→ TASK DIRECTIONS:
Read the data below. Every line holding the string "images" must be copied.

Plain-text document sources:
□ □ □ □

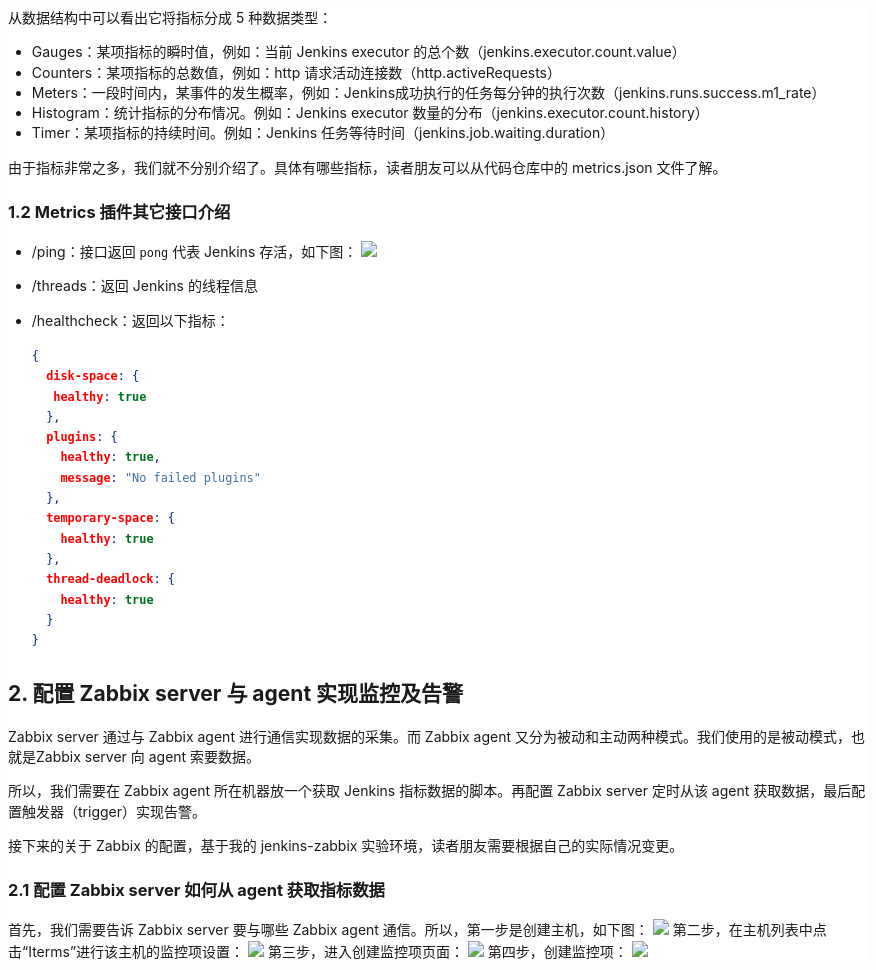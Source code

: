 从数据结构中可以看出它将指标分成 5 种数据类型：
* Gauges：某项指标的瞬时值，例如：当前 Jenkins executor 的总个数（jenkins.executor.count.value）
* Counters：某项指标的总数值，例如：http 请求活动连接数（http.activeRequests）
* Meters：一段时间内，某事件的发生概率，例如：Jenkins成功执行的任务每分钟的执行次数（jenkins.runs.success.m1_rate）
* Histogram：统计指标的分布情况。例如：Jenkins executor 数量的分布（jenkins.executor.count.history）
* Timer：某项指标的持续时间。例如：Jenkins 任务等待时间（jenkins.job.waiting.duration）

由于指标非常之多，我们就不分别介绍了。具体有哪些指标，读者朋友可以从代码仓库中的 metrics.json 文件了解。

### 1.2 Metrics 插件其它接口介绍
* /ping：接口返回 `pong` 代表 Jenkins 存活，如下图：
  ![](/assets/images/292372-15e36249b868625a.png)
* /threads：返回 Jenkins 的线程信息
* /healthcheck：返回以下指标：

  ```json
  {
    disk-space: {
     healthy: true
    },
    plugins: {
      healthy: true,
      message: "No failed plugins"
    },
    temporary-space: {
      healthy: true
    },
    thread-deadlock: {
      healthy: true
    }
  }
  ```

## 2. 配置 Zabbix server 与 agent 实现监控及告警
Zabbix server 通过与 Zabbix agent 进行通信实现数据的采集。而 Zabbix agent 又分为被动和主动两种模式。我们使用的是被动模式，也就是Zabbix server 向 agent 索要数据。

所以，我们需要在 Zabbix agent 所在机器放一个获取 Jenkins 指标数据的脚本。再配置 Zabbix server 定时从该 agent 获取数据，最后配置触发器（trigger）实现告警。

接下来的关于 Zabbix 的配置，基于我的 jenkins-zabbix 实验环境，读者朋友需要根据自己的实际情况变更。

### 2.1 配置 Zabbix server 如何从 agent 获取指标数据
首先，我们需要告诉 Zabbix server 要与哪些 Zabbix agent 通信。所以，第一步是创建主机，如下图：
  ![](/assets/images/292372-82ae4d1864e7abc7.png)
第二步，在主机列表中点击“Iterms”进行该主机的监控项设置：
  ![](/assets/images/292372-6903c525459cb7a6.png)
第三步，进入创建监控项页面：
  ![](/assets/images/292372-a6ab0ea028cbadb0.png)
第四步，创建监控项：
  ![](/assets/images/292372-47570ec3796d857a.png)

□ □ □ □

→ ANSWER BOX:
  ![](/assets/images/292372-15e36249b868625a.png)
  ![](/assets/images/292372-82ae4d1864e7abc7.png)
  ![](/assets/images/292372-6903c525459cb7a6.png)
  ![](/assets/images/292372-a6ab0ea028cbadb0.png)
  ![](/assets/images/292372-47570ec3796d857a.png)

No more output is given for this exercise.